Chiusi e privati dei sentimenti.

Tra noi e le persone che amiamo ci sono delle sbarre che ci chiudono.
Chiudono noi e chiudono loro.

Qui, tra quattro angoli, i nostri tempi diventano un misto caotico di desideri.
E non c’è niente che sciolga questo caos.

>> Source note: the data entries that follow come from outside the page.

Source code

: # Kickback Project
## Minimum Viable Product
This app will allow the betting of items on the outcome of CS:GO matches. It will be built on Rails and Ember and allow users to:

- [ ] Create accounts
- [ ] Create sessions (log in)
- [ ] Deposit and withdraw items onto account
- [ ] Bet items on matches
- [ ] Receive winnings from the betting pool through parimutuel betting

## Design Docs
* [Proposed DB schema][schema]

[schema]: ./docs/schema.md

Così, nell’abbandono forzato,
lontani,
in chi ha una carcerazione molto lunga,
cresce il timore di non farcela a uscire bene,

anche la dignità viene meno,
e si rischia di uscire incapaci, indegni, dimezzati.

Dimezzati.

 

9 – 10 – 11 – 12 - 15 - 16 MAGGIO 2017 - Teatro della Casa Circondariale di Torino
Coordinamento Registico di Claudio Montagna - Realizzazione TS Teatro e Società

Con la partecipazione di donne e uomini detenuti della Casa Circondariale "Lorusso e Cutugno" e di un gruppo di studenti in collaborazione con la cattedra del Prof. Sarzotti, Filosofia del Diritto del dipartimento di Giurisprudenza dell’Università di Torino, si alternano in scena gli studenti.


 
Il valore degli affetti e il senso di incompiutezza che accompagna i sentimenti di chi vive la reclusione, la loro rappresentazione attraverso i sogni, le fantasie di donne e uomini detenuti e le parole d’amore del Cantico dei Cantici. E’ l’idea di METÀ - Meditazioni sul Cantico dei Cantici, l’evento teatrale realizzato da Teatro e Società, con il sostegno della Compagnia di San Paolo. 

Con METÀ - Meditazioni sul Cantico dei Cantici, per la prima volta in venticinque anni di regia, Claudio Montagna realizza una rappresentazione esclusivamente ispirata ai temi dell’affettività in carcere, in particolare, degli affetti famigliari e coniugali.

«Donne e uomini detenuti mettono in scena quei sentimenti che li toccano con grande forza ma per i quali soffrono privazioni e lontananze. Perdere l’altra metà, chiunque essa sia, genitori, figli, amici, amori, “dimezza” nell’anima e forse nel corpo. E poi chissà se a fine pena, pur ritrovando l’altro, riusciranno a ritrovare la parte di sé che avevano perduto? Se no, che faranno di sé? E che farà la società?». 

 

Le serate teatrali METÀ - Meditazioni sul Cantico dei Cantici si collocano nel progetto IL TEATRO PER UN DIALOGO TRA I DETENUTI E I CITTADINI SUL VALORE DEGLI AFFETTI proposto e realizzato da Teatro Società grazie al sostegno della Compagnia di San Paolo. Il progetto è condiviso operativamente dalla Direzione, dagli educatori e dagli agenti della Casa Circondariale Lorusso e Cutugno e dal Dipartimento di Giurisprudenza dell’Università di Torino nell’ambito della Cattedra di Sociologia del diritto.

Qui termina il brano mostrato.